Problem requirements
The data below holds a line containing "Once you have" and a line containing "If you run Niord"; please quote exactly those two lines and every line between them, and nothing else.

Given data
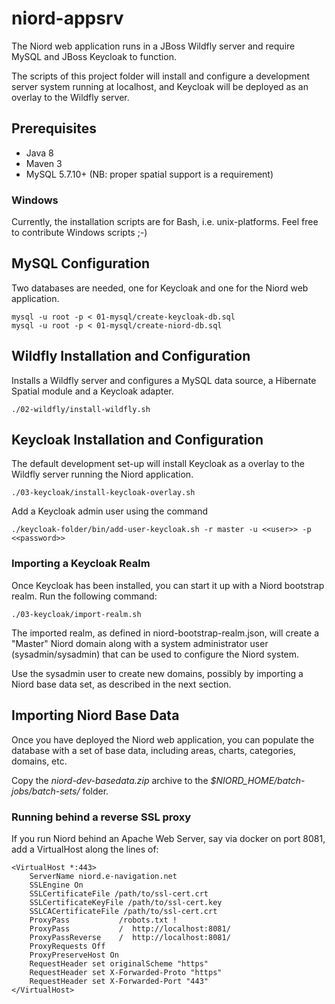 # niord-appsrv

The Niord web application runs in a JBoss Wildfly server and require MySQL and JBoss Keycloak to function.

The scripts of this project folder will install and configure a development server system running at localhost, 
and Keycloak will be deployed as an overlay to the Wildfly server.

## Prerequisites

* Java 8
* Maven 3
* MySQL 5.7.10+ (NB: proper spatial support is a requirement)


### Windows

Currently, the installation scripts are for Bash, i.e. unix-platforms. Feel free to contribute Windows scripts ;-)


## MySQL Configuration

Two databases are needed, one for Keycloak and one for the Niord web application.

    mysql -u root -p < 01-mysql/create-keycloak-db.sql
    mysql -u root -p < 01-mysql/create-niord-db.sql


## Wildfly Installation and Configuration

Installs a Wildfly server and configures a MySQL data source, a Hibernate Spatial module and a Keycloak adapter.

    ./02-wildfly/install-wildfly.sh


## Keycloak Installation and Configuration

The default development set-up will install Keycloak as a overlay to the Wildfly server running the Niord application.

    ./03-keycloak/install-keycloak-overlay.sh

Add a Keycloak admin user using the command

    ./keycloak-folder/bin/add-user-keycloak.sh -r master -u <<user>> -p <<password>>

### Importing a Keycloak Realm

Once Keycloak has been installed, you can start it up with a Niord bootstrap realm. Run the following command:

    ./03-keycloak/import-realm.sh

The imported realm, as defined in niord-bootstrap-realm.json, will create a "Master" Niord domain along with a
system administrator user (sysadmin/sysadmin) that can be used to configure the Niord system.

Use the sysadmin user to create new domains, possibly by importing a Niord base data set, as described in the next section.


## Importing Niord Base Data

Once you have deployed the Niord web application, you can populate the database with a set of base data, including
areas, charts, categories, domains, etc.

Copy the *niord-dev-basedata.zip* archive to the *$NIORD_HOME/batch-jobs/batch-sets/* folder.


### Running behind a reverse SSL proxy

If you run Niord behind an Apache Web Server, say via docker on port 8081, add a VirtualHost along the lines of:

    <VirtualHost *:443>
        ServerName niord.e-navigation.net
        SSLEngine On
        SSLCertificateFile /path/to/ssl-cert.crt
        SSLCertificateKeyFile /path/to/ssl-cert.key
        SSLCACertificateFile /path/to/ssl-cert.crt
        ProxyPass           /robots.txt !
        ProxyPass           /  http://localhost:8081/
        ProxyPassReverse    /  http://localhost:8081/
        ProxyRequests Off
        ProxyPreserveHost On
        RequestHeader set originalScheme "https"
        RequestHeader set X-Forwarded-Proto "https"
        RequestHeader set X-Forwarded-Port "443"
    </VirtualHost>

---

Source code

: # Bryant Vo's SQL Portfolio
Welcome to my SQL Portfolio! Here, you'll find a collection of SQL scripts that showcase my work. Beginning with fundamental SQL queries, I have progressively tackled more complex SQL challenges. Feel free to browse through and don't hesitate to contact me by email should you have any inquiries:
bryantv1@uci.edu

Exercise answer
Once you have deployed the Niord web application, you can populate the database with a set of base data, including
areas, charts, categories, domains, etc.

Copy the *niord-dev-basedata.zip* archive to the *$NIORD_HOME/batch-jobs/batch-sets/* folder.


### Running behind a reverse SSL proxy

If you run Niord behind an Apache Web Server, say via docker on port 8081, add a VirtualHost along the lines of:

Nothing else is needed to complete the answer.